O que se sabe é que este tipo de arte surge quando o homo sapienssapiens entra na Europa, vindo originalmente de África mas através da Ásia. Grupos diferentes começam a desenhar, em diferentes pontos da Europa, animais muito semelhantes. "A arte paleolítica tem exactamente as mesmas características, tanto temáticas como estilísticas", continua Dalila Correia, "e isso prova que há contactos entre os diferentes grupos e que é uma espécie de mensagem a um nível europeu."

Guerreiros do Ferro

É tudo isso que o museu quer mostrar nos painéis que se sucedem nas várias salas - como era a vida no Paleolítico, como caçavam, como se vestiam, como se abrigavam estas comunidades; que outros núcleos paleolíticos existem na Europa; como se percebem as semelhanças estilísticas para definir uma "escola" (como se faz com outros movimentos artísticos mais recentes); como é que os arqueólogos estudam o contexto e o interpretam (haverá também um serviço educativo e oficinas para quem queira perceber na prática o que é a arqueologia).

Além disso - e na lógica de que esta é também uma história da comunicação humana -, o museu integra outras intervenções que ao longo do tempo foram sendo feitas no Vale do Côa, desde os guerreiros da Idade do Ferro, com grandes falos, lanças na mão e cabeças de pássaro ("o Côa tem a maior colecção de arte da Idade do Ferro da Península Ibérica", lembra Dalila Correia e os desenhos correspondem exactamente às descrições dos lusitanos feitas por Estrabão), até aos pastores contemporâneos, passando pelas representações antropomórficas (figuras a cheio, de longas pernas, pintadas a vermelho) do período do início da sedentarização.

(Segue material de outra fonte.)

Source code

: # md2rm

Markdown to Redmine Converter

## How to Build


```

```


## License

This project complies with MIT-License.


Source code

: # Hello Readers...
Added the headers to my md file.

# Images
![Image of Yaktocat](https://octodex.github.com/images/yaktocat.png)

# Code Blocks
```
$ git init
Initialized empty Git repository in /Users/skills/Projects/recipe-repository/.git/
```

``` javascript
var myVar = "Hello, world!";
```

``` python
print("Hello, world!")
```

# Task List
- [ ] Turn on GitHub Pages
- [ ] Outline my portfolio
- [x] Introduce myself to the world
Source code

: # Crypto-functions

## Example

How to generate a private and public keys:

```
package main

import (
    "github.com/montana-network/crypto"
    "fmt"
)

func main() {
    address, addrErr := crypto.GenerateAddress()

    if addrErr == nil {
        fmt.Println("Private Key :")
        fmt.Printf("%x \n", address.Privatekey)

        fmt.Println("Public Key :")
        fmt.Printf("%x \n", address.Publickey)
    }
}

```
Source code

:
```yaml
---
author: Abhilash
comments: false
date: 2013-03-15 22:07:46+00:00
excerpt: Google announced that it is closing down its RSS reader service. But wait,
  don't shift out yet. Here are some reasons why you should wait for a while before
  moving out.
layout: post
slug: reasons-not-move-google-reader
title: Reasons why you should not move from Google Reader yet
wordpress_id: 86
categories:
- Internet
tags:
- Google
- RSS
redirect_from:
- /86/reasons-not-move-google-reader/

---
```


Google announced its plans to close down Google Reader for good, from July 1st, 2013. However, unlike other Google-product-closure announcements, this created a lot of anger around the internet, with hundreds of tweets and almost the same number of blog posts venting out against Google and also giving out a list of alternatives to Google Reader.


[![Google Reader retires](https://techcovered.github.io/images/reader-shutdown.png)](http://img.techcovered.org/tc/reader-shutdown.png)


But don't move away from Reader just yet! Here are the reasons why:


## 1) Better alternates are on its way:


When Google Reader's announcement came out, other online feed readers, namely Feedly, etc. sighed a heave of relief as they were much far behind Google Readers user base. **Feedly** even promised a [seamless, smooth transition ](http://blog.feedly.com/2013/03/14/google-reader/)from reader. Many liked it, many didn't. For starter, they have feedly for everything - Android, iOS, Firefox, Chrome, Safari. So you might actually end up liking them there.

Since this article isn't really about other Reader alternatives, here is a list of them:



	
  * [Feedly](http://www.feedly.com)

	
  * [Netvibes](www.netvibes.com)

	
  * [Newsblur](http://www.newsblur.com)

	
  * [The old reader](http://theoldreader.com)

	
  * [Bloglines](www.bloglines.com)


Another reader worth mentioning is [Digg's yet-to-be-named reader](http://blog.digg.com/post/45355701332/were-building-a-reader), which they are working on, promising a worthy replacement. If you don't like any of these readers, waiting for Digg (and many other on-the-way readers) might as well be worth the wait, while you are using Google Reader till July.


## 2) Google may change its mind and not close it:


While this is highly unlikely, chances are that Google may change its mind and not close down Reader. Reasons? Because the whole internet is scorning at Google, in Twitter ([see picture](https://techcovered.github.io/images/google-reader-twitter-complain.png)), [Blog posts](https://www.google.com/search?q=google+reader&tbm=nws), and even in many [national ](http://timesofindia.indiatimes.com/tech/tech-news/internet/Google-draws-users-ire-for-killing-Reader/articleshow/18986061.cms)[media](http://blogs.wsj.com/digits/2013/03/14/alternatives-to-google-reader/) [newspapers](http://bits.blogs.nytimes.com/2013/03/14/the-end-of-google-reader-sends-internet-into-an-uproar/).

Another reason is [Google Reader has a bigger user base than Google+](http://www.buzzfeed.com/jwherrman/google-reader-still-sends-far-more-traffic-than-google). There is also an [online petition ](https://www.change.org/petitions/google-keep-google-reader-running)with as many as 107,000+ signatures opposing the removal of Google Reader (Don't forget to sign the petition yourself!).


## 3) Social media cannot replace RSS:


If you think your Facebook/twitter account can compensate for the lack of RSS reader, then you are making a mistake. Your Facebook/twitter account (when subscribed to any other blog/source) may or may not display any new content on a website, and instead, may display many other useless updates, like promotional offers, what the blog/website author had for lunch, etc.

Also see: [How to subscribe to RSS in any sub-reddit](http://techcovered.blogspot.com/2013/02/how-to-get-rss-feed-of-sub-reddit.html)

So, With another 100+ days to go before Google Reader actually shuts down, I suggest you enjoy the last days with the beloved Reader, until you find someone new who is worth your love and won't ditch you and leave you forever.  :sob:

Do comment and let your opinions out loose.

E ainda, numa caixa de madeira "à Indiana Jones", um esqueleto com cerca de cinco mil anos que os arqueólogos baptizaram carinhosamente como "senhor Lopes".

Há, por fim, arte contemporânea - intervenções de dois artistas convidados, Alberto Carneiro e Ângelo de Sousa, e, na sala de exposições temporárias, a exposição Gesto e Inscrição (até Janeiro de 2011), com obras de artistas portugueses pertencentes à colecção da Fundação Luso-Americana para o Desenvolvimento, que mostram "aspectos que se aproximam nas formas de expressão na arte contemporânea e na arte pré-histórica".

Mas as verdadeiras estrelas do museu são os desenhos que a luz negra faz saltar das paredes: a figura humana (uma das raras representações que se conhecem) que parece uma mulher; a cabra de duas cabeças (que mostra como os gravadores paleolíticos já tinham a noção do movimento), os guerreiros-pássaros da Idade do Ferro, ou o auroque de olhos tristes. Imagens gravadas na rocha há milhares de anos e que não se perderam no tempo.